-- Data shown follows --
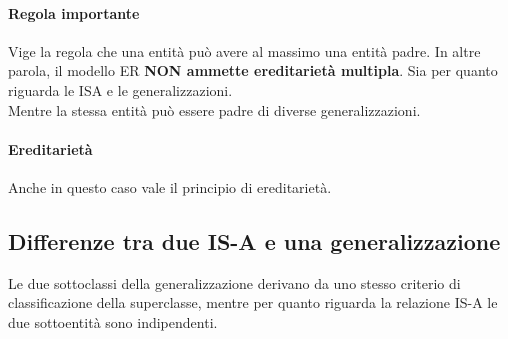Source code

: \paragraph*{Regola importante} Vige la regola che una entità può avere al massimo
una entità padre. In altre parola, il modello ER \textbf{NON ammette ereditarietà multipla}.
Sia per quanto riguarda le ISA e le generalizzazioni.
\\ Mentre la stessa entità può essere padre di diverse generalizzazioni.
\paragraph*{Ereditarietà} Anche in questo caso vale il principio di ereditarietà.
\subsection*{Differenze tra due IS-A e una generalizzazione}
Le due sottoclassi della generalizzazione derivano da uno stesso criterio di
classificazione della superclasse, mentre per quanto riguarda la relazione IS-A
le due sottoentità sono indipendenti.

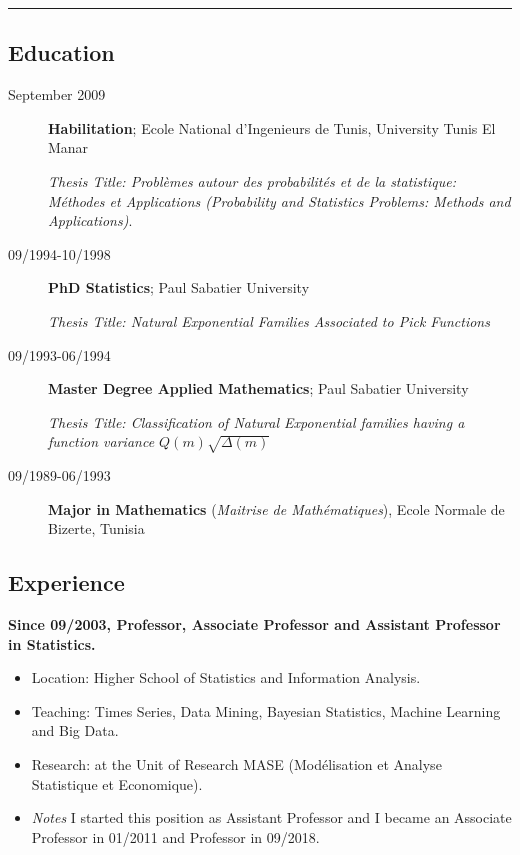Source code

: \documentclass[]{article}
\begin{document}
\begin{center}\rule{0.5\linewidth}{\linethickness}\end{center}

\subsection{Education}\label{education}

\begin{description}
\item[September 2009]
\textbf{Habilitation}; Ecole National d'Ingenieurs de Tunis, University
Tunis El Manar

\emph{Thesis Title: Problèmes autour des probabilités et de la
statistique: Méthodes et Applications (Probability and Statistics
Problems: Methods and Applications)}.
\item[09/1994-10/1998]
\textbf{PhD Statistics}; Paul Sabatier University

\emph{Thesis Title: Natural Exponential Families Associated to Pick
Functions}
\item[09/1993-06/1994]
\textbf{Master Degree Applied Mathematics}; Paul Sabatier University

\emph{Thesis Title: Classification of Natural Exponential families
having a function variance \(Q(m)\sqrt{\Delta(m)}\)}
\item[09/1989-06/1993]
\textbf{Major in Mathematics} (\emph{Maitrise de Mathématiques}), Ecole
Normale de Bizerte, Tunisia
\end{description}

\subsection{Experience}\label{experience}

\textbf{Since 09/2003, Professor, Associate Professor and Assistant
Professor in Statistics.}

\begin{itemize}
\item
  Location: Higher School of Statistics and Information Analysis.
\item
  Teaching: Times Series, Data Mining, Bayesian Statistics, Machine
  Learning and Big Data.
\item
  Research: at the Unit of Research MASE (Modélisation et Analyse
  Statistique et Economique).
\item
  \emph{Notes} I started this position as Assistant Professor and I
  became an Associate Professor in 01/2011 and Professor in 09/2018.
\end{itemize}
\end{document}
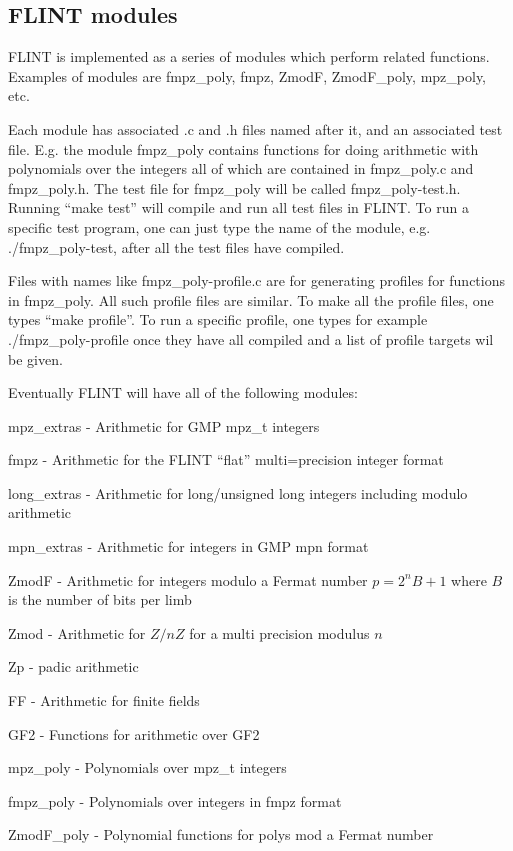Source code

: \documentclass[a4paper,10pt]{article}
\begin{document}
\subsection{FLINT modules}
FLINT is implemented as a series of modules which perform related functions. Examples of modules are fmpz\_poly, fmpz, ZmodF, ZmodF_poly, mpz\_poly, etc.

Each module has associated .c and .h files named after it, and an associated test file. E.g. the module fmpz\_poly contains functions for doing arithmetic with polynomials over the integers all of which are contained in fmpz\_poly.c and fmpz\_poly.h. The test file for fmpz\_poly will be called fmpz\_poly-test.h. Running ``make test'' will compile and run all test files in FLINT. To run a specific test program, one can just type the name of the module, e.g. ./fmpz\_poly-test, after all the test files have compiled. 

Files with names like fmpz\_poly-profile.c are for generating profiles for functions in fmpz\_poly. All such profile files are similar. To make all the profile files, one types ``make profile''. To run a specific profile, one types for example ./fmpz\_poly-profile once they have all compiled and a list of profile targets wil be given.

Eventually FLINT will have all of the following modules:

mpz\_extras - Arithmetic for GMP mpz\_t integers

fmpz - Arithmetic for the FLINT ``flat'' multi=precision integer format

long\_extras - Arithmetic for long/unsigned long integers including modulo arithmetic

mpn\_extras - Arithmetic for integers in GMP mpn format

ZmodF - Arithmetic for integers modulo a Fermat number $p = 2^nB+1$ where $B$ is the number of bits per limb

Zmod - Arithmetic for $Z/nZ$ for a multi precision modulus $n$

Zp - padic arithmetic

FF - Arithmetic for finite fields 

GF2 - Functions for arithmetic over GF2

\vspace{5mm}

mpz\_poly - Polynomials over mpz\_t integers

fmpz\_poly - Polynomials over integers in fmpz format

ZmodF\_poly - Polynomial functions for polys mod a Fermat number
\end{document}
-- Data shown concluded --
* What this task involves *
Retype the data exactly; images stay out.

* Answer for this exercise *
Source code

: \paragraph*{Regola importante} Vige la regola che una entità può avere al massimo
una entità padre. In altre parola, il modello ER \textbf{NON ammette ereditarietà multipla}.
Sia per quanto riguarda le ISA e le generalizzazioni.
\\ Mentre la stessa entità può essere padre di diverse generalizzazioni.
\paragraph*{Ereditarietà} Anche in questo caso vale il principio di ereditarietà.
\subsection*{Differenze tra due IS-A e una generalizzazione}
Le due sottoclassi della generalizzazione derivano da uno stesso criterio di
classificazione della superclasse, mentre per quanto riguarda la relazione IS-A
le due sottoentità sono indipendenti.

Source code

: \documentclass[]{article}
\begin{document}
\begin{center}\rule{0.5\linewidth}{\linethickness}\end{center}

\subsection{Education}\label{education}

\begin{description}
\item[September 2009]
\textbf{Habilitation}; Ecole National d'Ingenieurs de Tunis, University
Tunis El Manar

\emph{Thesis Title: Problèmes autour des probabilités et de la
statistique: Méthodes et Applications (Probability and Statistics
Problems: Methods and Applications)}.
\item[09/1994-10/1998]
\textbf{PhD Statistics}; Paul Sabatier University

\emph{Thesis Title: Natural Exponential Families Associated to Pick
Functions}
\item[09/1993-06/1994]
\textbf{Master Degree Applied Mathematics}; Paul Sabatier University

\emph{Thesis Title: Classification of Natural Exponential families
having a function variance \(Q(m)\sqrt{\Delta(m)}\)}
\item[09/1989-06/1993]
\textbf{Major in Mathematics} (\emph{Maitrise de Mathématiques}), Ecole
Normale de Bizerte, Tunisia
\end{description}

\subsection{Experience}\label{experience}

\textbf{Since 09/2003, Professor, Associate Professor and Assistant
Professor in Statistics.}

\begin{itemize}
\item
  Location: Higher School of Statistics and Information Analysis.
\item
  Teaching: Times Series, Data Mining, Bayesian Statistics, Machine
  Learning and Big Data.
\item
  Research: at the Unit of Research MASE (Modélisation et Analyse
  Statistique et Economique).
\item
  \emph{Notes} I started this position as Assistant Professor and I
  became an Associate Professor in 01/2011 and Professor in 09/2018.
\end{itemize}
\end{document}
Source code

: \documentclass[a4paper,10pt]{article}
\begin{document}
\subsection{FLINT modules}
FLINT is implemented as a series of modules which perform related functions. Examples of modules are fmpz\_poly, fmpz, ZmodF, ZmodF_poly, mpz\_poly, etc.

Each module has associated .c and .h files named after it, and an associated test file. E.g. the module fmpz\_poly contains functions for doing arithmetic with polynomials over the integers all of which are contained in fmpz\_poly.c and fmpz\_poly.h. The test file for fmpz\_poly will be called fmpz\_poly-test.h. Running ``make test'' will compile and run all test files in FLINT. To run a specific test program, one can just type the name of the module, e.g. ./fmpz\_poly-test, after all the test files have compiled. 

Files with names like fmpz\_poly-profile.c are for generating profiles for functions in fmpz\_poly. All such profile files are similar. To make all the profile files, one types ``make profile''. To run a specific profile, one types for example ./fmpz\_poly-profile once they have all compiled and a list of profile targets wil be given.

Eventually FLINT will have all of the following modules:

mpz\_extras - Arithmetic for GMP mpz\_t integers

fmpz - Arithmetic for the FLINT ``flat'' multi=precision integer format

long\_extras - Arithmetic for long/unsigned long integers including modulo arithmetic

mpn\_extras - Arithmetic for integers in GMP mpn format

ZmodF - Arithmetic for integers modulo a Fermat number $p = 2^nB+1$ where $B$ is the number of bits per limb

Zmod - Arithmetic for $Z/nZ$ for a multi precision modulus $n$

Zp - padic arithmetic

FF - Arithmetic for finite fields 

GF2 - Functions for arithmetic over GF2

\vspace{5mm}

mpz\_poly - Polynomials over mpz\_t integers

fmpz\_poly - Polynomials over integers in fmpz format

ZmodF\_poly - Polynomial functions for polys mod a Fermat number
\end{document}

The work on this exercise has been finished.